*** STUDY MATERIAL Section Begins ***

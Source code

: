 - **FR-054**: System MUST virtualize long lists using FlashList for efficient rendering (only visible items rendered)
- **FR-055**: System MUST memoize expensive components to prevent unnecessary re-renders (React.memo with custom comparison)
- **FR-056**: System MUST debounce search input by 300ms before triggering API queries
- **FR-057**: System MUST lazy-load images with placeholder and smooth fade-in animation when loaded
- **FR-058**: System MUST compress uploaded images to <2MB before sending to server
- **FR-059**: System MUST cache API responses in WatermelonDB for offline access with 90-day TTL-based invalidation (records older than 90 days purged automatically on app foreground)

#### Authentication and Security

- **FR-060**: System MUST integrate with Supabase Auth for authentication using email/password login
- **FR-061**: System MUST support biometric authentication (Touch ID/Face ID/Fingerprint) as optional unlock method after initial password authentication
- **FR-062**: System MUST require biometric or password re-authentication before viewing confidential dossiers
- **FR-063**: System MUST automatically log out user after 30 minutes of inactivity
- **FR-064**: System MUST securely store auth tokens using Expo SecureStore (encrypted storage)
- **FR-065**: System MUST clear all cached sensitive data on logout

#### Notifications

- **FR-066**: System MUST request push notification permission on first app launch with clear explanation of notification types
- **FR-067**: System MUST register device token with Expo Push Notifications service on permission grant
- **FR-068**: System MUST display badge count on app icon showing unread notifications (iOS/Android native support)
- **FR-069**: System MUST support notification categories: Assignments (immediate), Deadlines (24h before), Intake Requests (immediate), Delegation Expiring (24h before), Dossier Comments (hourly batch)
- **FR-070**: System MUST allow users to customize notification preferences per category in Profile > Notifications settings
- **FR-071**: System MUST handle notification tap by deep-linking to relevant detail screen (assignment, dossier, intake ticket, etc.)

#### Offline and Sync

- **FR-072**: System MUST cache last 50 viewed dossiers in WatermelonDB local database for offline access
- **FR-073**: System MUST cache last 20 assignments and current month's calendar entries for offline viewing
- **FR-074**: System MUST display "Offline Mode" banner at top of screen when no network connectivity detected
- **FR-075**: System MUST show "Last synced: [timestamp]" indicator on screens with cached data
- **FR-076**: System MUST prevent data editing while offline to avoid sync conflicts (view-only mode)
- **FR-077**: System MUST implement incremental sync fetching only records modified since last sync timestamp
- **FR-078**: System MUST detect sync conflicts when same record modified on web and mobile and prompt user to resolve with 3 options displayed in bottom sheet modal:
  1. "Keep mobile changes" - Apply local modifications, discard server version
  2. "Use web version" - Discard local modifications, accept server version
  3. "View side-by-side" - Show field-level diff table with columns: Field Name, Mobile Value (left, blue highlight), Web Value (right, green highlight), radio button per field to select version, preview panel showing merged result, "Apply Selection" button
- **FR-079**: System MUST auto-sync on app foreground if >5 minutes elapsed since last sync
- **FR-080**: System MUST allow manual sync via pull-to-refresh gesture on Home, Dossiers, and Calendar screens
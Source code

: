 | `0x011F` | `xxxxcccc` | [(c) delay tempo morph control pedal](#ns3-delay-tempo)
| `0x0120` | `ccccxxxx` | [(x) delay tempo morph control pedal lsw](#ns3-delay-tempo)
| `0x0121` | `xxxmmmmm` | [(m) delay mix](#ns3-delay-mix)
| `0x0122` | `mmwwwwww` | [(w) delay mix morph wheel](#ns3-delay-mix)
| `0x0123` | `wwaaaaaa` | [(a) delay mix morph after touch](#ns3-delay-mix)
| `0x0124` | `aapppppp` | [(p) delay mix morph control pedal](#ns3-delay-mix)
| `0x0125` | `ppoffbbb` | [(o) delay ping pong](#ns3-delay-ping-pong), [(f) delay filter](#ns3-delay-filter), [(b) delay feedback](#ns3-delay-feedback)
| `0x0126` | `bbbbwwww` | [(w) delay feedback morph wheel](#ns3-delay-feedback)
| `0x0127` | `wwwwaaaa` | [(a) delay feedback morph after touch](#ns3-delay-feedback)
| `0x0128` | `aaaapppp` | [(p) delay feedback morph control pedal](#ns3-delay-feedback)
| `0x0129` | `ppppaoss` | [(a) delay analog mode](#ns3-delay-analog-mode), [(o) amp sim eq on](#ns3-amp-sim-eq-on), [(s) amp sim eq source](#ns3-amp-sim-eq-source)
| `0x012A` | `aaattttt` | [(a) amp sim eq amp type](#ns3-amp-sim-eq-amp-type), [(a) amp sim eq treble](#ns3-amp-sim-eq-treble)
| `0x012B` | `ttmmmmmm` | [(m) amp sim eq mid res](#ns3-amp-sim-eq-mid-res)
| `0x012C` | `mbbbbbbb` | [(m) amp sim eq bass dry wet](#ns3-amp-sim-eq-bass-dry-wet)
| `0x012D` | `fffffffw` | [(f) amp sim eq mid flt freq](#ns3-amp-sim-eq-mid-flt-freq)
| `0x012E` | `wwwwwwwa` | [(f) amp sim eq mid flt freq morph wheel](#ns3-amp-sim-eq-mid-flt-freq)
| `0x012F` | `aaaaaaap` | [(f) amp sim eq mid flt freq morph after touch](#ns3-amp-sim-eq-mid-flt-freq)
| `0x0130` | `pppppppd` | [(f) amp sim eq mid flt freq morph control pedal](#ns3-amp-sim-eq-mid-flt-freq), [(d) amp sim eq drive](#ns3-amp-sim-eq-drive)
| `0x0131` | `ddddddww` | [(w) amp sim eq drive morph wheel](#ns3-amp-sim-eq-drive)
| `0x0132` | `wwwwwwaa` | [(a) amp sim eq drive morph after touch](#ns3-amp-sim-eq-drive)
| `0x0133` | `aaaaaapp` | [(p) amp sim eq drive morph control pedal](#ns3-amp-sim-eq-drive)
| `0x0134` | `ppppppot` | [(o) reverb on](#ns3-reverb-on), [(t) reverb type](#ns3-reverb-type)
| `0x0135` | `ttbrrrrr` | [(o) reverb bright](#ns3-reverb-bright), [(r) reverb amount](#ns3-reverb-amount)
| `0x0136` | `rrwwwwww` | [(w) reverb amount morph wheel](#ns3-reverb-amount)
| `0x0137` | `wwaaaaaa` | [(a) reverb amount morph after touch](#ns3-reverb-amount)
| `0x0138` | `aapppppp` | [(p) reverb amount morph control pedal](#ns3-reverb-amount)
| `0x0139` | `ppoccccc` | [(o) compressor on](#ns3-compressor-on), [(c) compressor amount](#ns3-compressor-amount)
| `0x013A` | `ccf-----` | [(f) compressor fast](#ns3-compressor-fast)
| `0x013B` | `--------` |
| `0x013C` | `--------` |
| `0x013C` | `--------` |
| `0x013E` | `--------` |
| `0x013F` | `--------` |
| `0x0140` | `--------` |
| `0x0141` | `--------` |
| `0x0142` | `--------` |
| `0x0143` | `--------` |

*** STUDY MATERIAL Section Ends ***

TASK ▸ Report how many lines in the listing above have the string "when" in them; write the number only.

RESPONSE TO THE EXERCISE ▸ 3